Rendered images with source text
^^^^

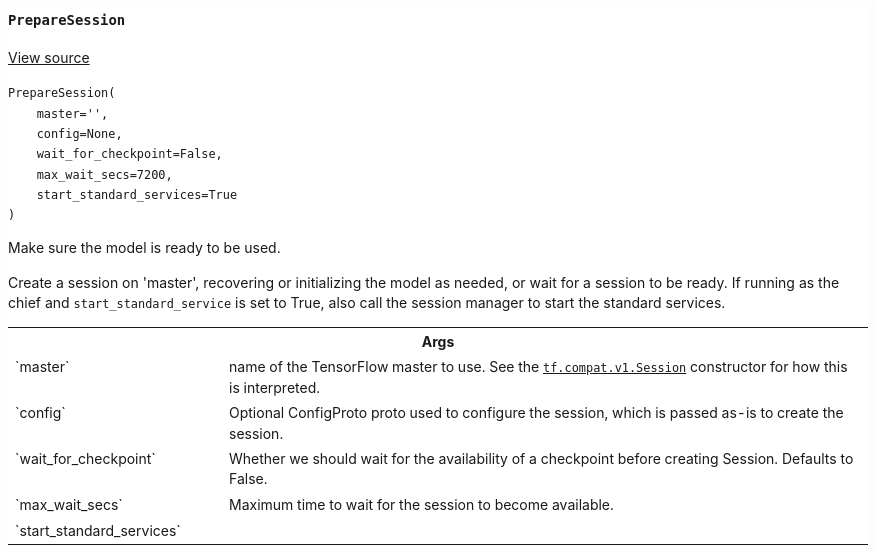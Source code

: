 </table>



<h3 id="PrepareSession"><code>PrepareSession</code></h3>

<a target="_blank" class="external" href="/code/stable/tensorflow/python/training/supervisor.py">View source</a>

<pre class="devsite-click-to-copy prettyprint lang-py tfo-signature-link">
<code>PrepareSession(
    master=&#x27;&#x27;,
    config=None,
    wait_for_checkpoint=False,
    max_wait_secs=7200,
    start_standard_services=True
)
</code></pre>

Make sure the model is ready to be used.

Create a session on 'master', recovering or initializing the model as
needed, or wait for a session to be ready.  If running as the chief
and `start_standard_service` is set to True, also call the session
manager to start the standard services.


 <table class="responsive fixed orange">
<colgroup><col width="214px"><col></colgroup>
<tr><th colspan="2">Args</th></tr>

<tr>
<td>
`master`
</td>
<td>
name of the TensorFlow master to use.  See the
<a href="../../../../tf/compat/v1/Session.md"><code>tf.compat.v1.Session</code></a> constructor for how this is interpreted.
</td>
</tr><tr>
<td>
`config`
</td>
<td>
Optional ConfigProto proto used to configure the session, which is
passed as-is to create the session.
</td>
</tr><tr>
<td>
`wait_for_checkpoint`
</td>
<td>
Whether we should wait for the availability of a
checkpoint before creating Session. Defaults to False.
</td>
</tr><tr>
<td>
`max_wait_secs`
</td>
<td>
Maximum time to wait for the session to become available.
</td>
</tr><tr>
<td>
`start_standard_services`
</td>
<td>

^^^^

— EXERCISE DIRECTIONS —
Every line above that includes the word "ready" should be listed.

— ANSWER FOR THE TASK —
Make sure the model is ready to be used.
needed, or wait for a session to be ready.  If running as the chief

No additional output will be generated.